Tea became a global mass consumer product and echoes of its past production remain - tea producing regions are still shaped by Colonial-era structures (poor working and housing conditions), most profit is held by global brands in wealthier nations. 

I created a welded mild steel teapot constructed from vertical and horizontal bars, forming a cage-like structure that carries no functional capacity to hold or pour tea. The work echoes the familiar silhouette of the museum teapot while stripping it of refinement, utility, and comfort. Where the silver tea pot signified elegance, wealth and domestic ritual, industrial steel introduces weight, rigidity, and exposure.

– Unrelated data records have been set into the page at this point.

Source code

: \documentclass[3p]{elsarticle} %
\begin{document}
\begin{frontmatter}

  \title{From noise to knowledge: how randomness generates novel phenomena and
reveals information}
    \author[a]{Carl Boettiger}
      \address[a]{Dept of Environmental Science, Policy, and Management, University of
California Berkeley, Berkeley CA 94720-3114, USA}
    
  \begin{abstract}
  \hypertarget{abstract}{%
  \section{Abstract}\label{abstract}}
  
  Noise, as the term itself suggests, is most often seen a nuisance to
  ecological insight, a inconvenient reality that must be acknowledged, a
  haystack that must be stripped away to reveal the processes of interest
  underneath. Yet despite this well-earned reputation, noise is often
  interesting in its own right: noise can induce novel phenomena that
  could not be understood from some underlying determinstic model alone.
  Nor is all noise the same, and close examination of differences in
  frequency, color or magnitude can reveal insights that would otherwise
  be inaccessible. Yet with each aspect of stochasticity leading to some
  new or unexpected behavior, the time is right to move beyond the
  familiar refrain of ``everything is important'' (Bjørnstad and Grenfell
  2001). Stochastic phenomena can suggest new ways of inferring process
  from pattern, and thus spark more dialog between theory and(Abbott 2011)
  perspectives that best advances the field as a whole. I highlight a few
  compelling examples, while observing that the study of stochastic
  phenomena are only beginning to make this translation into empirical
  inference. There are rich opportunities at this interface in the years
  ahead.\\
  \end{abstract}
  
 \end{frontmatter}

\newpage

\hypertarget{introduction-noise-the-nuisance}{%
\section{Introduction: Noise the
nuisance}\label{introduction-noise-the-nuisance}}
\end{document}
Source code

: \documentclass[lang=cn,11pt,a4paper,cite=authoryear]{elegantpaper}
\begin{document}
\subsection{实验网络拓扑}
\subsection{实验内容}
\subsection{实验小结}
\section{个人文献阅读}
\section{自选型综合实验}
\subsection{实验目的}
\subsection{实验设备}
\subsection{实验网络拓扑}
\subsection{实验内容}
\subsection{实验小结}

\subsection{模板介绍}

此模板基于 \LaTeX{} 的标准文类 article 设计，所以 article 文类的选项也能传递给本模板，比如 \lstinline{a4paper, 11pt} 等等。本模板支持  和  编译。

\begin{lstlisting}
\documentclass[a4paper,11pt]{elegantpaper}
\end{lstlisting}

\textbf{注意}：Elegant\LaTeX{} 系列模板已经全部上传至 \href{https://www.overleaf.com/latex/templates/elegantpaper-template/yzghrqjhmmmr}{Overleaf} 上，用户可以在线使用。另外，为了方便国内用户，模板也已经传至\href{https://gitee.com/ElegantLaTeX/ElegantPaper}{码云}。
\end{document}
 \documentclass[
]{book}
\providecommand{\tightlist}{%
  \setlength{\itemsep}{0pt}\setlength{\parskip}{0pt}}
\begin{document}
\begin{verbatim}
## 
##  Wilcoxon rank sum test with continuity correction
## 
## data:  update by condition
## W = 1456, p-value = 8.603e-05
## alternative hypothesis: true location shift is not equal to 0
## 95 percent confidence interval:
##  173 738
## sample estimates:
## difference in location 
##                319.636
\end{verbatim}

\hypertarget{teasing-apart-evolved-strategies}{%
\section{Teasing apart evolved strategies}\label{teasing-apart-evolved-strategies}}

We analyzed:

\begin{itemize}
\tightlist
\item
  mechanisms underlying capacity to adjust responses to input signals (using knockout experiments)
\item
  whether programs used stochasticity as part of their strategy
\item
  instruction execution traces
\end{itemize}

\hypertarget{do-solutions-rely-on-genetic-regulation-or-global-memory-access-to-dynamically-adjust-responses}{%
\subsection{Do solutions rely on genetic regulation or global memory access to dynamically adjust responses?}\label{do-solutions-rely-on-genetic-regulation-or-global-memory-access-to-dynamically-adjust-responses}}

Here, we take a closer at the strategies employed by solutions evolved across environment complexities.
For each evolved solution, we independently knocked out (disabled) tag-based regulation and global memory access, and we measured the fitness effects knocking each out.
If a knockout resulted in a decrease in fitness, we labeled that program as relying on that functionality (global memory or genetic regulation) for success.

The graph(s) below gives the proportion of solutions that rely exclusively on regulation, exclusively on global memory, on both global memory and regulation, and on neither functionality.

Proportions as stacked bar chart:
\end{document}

The sculpture interrogates the colonial systems that underwrote the global tea trade. The cage form suggests confinement and economic entrapment, making visible the coercive structures historically obscured by decorative tea-ware. By removing function, the piece disrupts the ritual of tea and challenges the museum’s tendency to aestheticize empire, with beautiful objects. It stands as both echo and rupture: a hollow vessel that reveals the violence contained within the original form.